### PROVIDED RECORDS:
↓

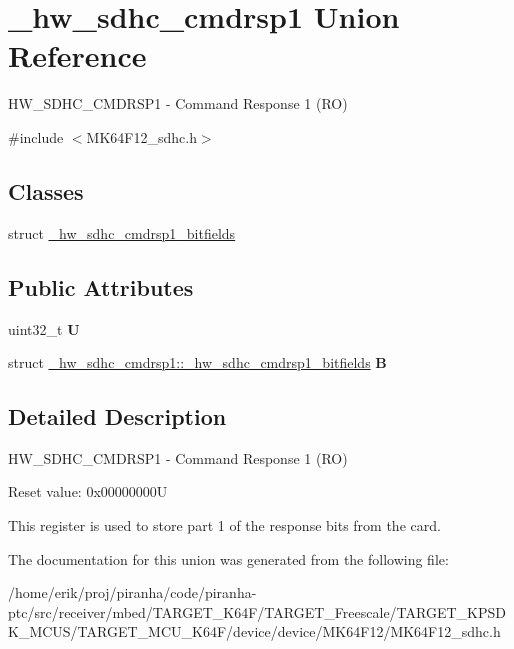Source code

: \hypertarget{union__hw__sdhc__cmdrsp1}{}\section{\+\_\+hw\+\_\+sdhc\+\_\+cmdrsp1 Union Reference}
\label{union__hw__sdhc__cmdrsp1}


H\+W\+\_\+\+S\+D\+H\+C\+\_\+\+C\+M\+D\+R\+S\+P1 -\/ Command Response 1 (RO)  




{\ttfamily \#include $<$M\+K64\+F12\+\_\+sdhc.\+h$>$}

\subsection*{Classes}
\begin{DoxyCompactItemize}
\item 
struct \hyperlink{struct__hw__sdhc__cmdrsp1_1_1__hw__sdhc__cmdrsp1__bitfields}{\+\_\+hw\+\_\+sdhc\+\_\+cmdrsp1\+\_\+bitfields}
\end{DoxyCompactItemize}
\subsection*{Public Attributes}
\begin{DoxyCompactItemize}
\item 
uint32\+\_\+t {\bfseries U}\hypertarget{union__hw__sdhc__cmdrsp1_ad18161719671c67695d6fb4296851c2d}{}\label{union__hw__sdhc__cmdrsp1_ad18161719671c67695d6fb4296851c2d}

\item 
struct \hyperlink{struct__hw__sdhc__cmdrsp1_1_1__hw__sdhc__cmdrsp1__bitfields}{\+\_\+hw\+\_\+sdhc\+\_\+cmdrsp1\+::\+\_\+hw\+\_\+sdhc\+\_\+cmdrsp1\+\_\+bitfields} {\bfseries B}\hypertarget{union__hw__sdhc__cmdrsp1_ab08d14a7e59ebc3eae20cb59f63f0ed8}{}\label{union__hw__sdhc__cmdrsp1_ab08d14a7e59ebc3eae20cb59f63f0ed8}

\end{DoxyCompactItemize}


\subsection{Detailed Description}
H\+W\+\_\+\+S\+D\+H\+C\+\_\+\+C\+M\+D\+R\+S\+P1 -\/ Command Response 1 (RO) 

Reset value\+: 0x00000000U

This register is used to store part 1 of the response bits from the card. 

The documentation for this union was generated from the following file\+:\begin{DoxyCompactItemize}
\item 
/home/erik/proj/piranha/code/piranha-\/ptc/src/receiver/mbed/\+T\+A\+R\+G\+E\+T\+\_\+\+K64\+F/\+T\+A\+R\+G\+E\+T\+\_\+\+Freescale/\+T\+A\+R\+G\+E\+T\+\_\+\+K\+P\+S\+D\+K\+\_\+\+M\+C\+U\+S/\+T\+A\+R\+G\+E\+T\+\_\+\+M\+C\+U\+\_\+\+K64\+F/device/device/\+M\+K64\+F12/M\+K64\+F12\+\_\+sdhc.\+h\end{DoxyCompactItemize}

↑
↓

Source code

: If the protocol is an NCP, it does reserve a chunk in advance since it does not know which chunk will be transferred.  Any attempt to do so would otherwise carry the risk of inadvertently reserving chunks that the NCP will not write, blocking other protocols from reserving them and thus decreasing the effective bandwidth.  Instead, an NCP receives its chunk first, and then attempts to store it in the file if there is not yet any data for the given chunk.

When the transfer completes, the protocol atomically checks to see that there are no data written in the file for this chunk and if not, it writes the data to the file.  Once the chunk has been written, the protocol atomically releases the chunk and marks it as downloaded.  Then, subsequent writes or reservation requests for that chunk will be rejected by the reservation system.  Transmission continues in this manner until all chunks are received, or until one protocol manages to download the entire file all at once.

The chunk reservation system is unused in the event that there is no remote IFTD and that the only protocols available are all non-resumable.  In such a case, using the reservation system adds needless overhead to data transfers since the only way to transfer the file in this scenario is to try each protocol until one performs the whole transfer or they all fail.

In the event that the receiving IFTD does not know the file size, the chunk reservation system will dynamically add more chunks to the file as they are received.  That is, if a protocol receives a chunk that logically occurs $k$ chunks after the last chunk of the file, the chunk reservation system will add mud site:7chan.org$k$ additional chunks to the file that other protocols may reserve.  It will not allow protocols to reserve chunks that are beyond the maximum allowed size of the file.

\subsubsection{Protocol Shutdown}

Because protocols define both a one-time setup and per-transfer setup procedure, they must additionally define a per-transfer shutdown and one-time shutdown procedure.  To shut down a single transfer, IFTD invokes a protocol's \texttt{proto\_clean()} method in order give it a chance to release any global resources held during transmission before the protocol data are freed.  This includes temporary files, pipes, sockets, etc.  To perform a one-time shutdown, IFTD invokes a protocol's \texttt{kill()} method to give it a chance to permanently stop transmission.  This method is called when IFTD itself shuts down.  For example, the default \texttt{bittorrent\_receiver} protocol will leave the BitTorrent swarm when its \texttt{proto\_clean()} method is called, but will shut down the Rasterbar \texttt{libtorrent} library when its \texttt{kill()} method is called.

↑

### ASSIGNED TASK:
Retype only the lines above between the line with "the given chunk." and the line with "The chunk reservation system is", counting those two lines as well, and keep every character as it is.

### SOLUTION TO THE EXERCISE:
: If the protocol is an NCP, it does reserve a chunk in advance since it does not know which chunk will be transferred.  Any attempt to do so would otherwise carry the risk of inadvertently reserving chunks that the NCP will not write, blocking other protocols from reserving them and thus decreasing the effective bandwidth.  Instead, an NCP receives its chunk first, and then attempts to store it in the file if there is not yet any data for the given chunk.

When the transfer completes, the protocol atomically checks to see that there are no data written in the file for this chunk and if not, it writes the data to the file.  Once the chunk has been written, the protocol atomically releases the chunk and marks it as downloaded.  Then, subsequent writes or reservation requests for that chunk will be rejected by the reservation system.  Transmission continues in this manner until all chunks are received, or until one protocol manages to download the entire file all at once.

The chunk reservation system is unused in the event that there is no remote IFTD and that the only protocols available are all non-resumable.  In such a case, using the reservation system adds needless overhead to data transfers since the only way to transfer the file in this scenario is to try each protocol until one performs the whole transfer or they all fail.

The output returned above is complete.